Navitas has provided estimates for upcoming financial years out to 2023, when it is targeting earnings before interest, tax, depreciation and amortisation in excess of $250 million.
The medium term forecast in FY21 was $200 million.
The shorter term outlook is less positive, with the company expecting Ebitda of between $148 million and $153 million in FY19, and $165 million to $175 million in FY20.
Mr Jones questioned the validity of the longer-term projections.
“To be honest, I’ve spent 23 years with this company, I’m really, really struggling with those outer projections,” he said.
“I don’t believe they’re backed up with solid data and to make a projection five years out is very, very dangerous.
“I think it’s very dangerous to put out projections like that, because number one; so much can change in between, and, number two; I think they’re based on, potentially, all upside with no risk.”
Navitas received an indicative proposal last month, which planned to offer $5.50 cash per share, or a mix of cash and shares in a new unlisted company that will seek to own the business.
The company received a further preliminary offer from the consortium on near-identical terms, which was rejected this week.
The bidding consortium comprises Melbourne-based BGH Capital, Australian Super (currently a 5.4 per cent shareholder), and Mr Jones (a 12.6 per cent shareholder).
“From my perspective, I see this price as being fair and reasonable and that’s one of the reasons I’m backing this bid because I know what the next two years are going to be like,” Mr Jones said.
Ms Horton received 134.8 million (50.8 per cent) votes in favour of re-election, while 130.5 million (49.2 per cent) voted against.
There were 46.6 million abstention votes.
Interestingly, Ms Horton had 158 million votes from the proxies, with some shareholders changing their vote following the meeting.
In her address to the meeting, Ms Horton noted the proxie votes against her.

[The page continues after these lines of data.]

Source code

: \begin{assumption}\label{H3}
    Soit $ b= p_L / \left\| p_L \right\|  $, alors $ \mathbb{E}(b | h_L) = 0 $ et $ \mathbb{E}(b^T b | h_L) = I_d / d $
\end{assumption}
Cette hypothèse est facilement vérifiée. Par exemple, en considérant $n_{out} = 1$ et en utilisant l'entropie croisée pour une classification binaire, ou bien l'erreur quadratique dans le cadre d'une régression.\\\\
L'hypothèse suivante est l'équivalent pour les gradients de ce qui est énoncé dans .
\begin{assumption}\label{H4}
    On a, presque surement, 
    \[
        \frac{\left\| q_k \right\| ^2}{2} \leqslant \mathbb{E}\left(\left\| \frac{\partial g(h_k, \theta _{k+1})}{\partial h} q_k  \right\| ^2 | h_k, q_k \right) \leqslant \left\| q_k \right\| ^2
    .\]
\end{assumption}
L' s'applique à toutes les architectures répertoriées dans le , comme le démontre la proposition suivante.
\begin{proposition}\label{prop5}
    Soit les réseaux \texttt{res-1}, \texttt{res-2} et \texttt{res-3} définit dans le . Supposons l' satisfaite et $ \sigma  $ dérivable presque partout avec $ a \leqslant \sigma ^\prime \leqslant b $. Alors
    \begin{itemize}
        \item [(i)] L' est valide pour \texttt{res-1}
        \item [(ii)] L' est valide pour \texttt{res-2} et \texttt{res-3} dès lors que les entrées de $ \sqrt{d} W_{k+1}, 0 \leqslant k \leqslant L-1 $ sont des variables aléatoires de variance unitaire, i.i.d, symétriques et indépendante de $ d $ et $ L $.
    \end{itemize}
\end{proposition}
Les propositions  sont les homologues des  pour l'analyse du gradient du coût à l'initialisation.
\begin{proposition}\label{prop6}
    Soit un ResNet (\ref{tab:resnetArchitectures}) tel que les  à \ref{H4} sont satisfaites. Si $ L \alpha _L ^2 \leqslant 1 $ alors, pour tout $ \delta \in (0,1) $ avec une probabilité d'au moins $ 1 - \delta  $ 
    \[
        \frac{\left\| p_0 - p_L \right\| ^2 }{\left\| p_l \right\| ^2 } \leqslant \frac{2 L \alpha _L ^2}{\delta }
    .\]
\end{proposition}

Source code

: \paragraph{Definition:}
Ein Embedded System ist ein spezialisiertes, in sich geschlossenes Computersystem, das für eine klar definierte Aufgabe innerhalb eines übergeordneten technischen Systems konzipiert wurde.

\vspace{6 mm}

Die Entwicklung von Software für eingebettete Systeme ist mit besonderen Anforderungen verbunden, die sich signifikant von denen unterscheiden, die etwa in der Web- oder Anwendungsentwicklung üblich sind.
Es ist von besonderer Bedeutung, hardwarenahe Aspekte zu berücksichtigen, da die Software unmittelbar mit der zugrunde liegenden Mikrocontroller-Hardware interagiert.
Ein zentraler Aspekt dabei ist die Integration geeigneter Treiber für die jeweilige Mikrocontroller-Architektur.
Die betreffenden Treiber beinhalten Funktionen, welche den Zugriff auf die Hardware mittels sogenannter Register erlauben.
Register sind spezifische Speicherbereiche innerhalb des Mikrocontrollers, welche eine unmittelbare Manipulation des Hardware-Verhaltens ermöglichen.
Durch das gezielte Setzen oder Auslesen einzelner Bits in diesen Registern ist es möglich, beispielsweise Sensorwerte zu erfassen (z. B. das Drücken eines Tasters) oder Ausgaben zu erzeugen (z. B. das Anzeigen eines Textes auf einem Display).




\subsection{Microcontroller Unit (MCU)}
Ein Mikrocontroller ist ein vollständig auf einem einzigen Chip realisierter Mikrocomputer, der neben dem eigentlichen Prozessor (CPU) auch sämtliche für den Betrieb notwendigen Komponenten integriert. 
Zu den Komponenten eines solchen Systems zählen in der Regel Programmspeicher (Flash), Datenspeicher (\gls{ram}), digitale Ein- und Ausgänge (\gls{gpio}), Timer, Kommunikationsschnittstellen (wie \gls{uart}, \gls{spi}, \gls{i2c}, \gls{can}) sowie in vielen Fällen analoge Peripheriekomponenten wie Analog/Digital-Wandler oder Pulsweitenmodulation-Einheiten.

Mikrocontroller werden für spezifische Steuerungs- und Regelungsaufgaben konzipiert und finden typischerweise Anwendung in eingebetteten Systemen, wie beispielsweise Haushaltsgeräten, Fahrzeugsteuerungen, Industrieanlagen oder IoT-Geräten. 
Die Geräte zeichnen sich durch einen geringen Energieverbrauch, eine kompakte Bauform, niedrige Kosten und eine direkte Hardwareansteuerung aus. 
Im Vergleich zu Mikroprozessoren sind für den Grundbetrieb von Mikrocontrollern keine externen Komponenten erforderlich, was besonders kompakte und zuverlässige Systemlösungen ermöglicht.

“Some shareholders discussed their votes with me, and directly linked their voting intentions to the board’s decision regarding whether to grant due diligence to the BGH consortium,” she said.
“Recognition of shareholder views is essential, although it is as I said the fiduciary obligation of directors to consider the best interests of all shareholders and to do so in terms of medium to longer-term valuation considerations.
“A significant vote against my re-election will not influence the independent collective judgment that the board is required to make on such matters and the obligations of all directors to pursue the best interests of all shareholders without fear or favour.
“In this case, the current judgment of the overall board is to reject the indicative proposal.”
“If there is any question about Tracey's re-election, it has arisen only because the consortium and certain other shareholders have sought to use the timing of the AGM and the fact that Tracey is up for re-election in an attempt to exert pressure on her and the rest of the board in relation to a proposal that the board has determined is not in the best interests of all shareholders,” he said.
“The board has not and will not bow to that tactical use of pressure and unanimously recommends the reappointment of our chair, Tracey Horton.”
All other motions were passed at the meeting.
Shares in Navitas finished flat at $5.12 each today.